Because, The Reason is Because

Because is a subordinating conjunction that introduces a subordinate clause. That subordinate clause functions in the sentence as an adverb: with reference to the action of the verb, it tells us *why* said action is done. Clauses which begin with "because" are adverbial clauses. Another kind of subordinate clause is the noun clause.

Adverbial clause: We fail because we have no skill. (Why do we fail?)

Noun clause: I know that we must fail.(What do I know?)

Noun clause: The reason is that we have no skill. (What is the reason?)

You have to say "the reason is that" and not "the reason is because" or "this is because" because you cannot put an adverbial clause on the other side of the verb 'to be'; an adverb cannot be the predicate.

Between vs. Among

Use between when there are only two things (two objects of the preposition). Use among when there are more than two.

San Francisco is between L.A. and Portland.

There is a thief among us.

Citation of secondary sources

When referring to or quoting from a secondary source, even if it is a book that has been assigned for the course, it is necessary to give a full bibliographic identification of the book for the reader (on the assumption that the reader is the general public and not just the teacher. Broadly there are two possible ways to do this (though the precise form of the citation varies according to the conventions of particular disciplines). First, you can give all the information in a footnote:

Vernant argues that the Ionian philosophers divorced the forces of nature from the traditional gods.1

Alternatively, you can use a shortened reference form in the text of the paper similar to what you use for references to ancient sources, and give a complete bibliographic reference in a bibliography at the end of the paper:

Vernant argues that the Ionian philosophers divorced the forces of nature from the traditional gods (Vernant, Origins 103).

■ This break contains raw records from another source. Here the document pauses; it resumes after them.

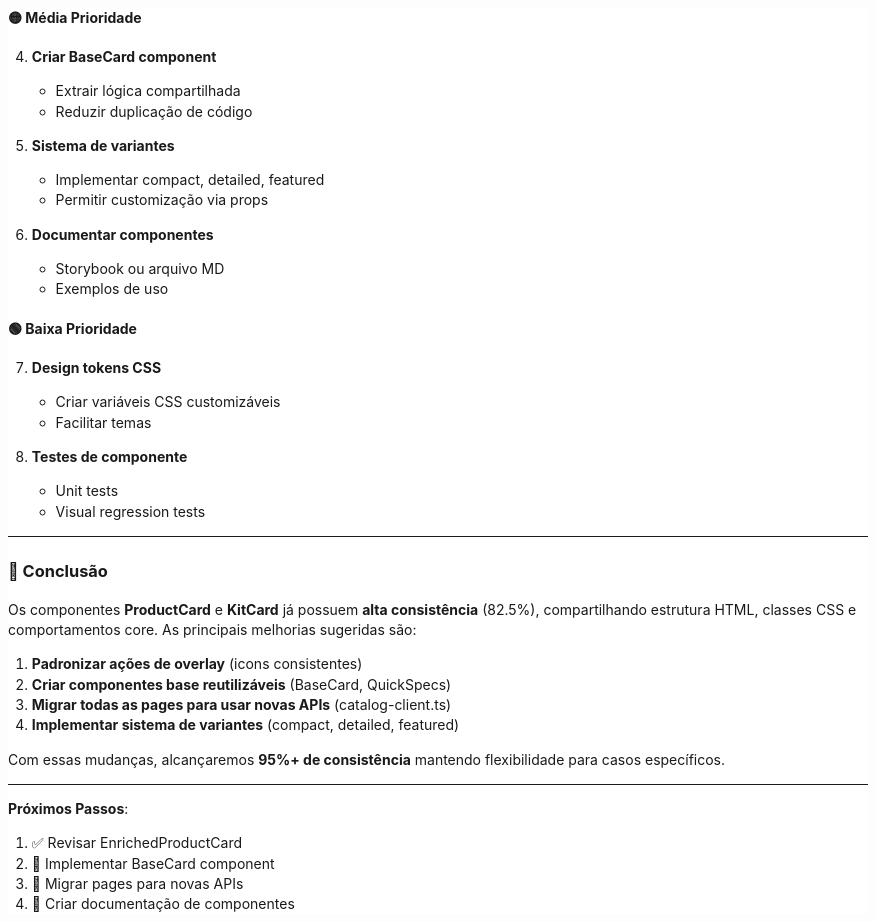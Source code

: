 #### 🟡 Média Prioridade

4. **Criar BaseCard component**
   - Extrair lógica compartilhada
   - Reduzir duplicação de código

5. **Sistema de variantes**
   - Implementar compact, detailed, featured
   - Permitir customização via props

6. **Documentar componentes**
   - Storybook ou arquivo MD
   - Exemplos de uso

#### 🟢 Baixa Prioridade

7. **Design tokens CSS**
   - Criar variáveis CSS customizáveis
   - Facilitar temas

8. **Testes de componente**
   - Unit tests
   - Visual regression tests

---

### 📝 Conclusão

Os componentes **ProductCard** e **KitCard** já possuem **alta consistência** (82.5%), compartilhando estrutura HTML, classes CSS e comportamentos core. As principais melhorias sugeridas são:

1. **Padronizar ações de overlay** (icons consistentes)
2. **Criar componentes base reutilizáveis** (BaseCard, QuickSpecs)
3. **Migrar todas as pages para usar novas APIs** (catalog-client.ts)
4. **Implementar sistema de variantes** (compact, detailed, featured)

Com essas mudanças, alcançaremos **95%+ de consistência** mantendo flexibilidade para casos específicos.

---

**Próximos Passos**:
1. ✅ Revisar EnrichedProductCard
2. 🔄 Implementar BaseCard component
3. 🔄 Migrar pages para novas APIs
4. 🔄 Criar documentação de componentes
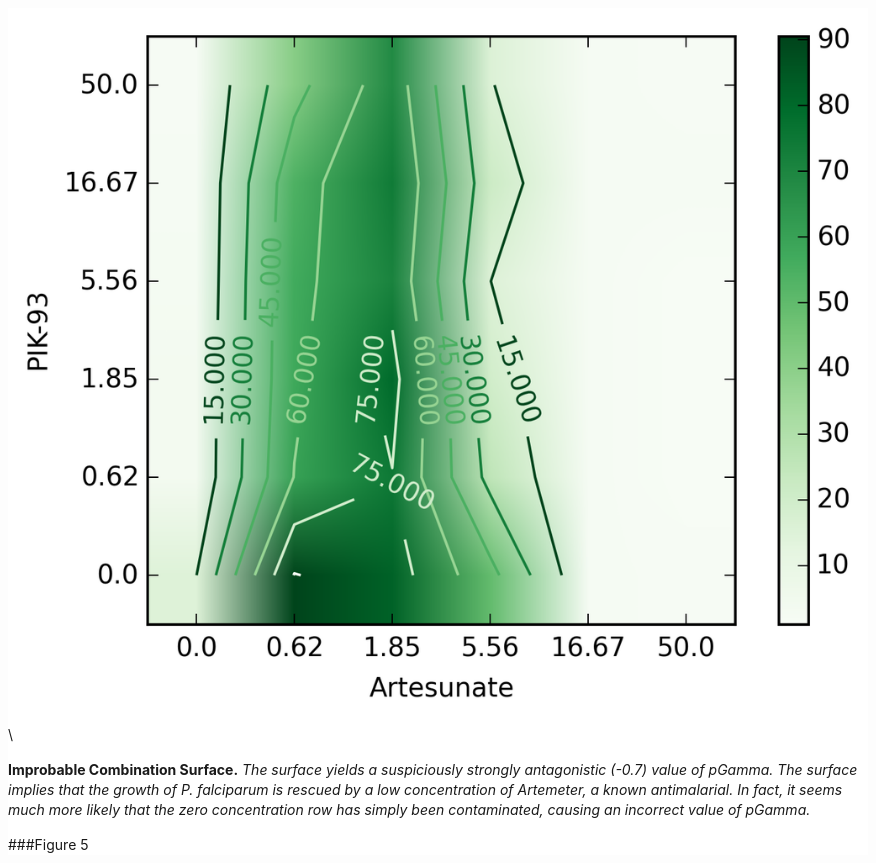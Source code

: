![](images/fig4-bad-surface.png)\ 

**Improbable Combination Surface.**
*The surface yields a suspiciously strongly antagonistic (-0.7) value of pGamma.  The surface implies that the growth of P. falciparum is rescued by a low concentration of Artemeter, a known antimalarial.  In fact, it seems much more likely that the zero concentration row has simply been contaminated, causing an incorrect value of pGamma.*

###Figure 5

Then the entry in the bibliography would look like this:

Vernant, J.-P. The Origins of Greek Thought, Ithaca, 1982.

See Citations handout.

Comma between subject and verb

Be careful about separating the subject from the verb by a comma. There are some situations in which a phrase can come between them and be set off by commas. But a simple subject-verb sequence should never be broken up by a comma. Examples:

Wrong:The boy, went home.

Right: The boy went home.

Right: The boy, after the sun set, went home.

See Commas handout.

Contractions

Avoid using contractions such as "don't" or "wouldn't" in formal prose.

Counsel vs. Council

The words "counsel" and "council" are not the same. "Counsel" can be a noun meaning "advice" or a verb meaning "advise". "Council" is only a noun, and it means a group of people gathered to deliberate about something.

Cynical and Stoic

When writing about antiquity, and most especially when writing about ancient philosophy, one should avoid using the terms "cynical" and "stoic" as they are commonly used. The reason is that Cynic and Stoic are philosophical schools, with a whole and complex range of tenets and beliefs. To use cynical in the sense of "jaded", or stoic in the sense of "having the ability to endure pain" is therefore not appropriate to the context. Likewise, when writing about Plato, you would not expect the reader to understand the word Platonic to mean what it means in popular parlance (i.e. nonsexual).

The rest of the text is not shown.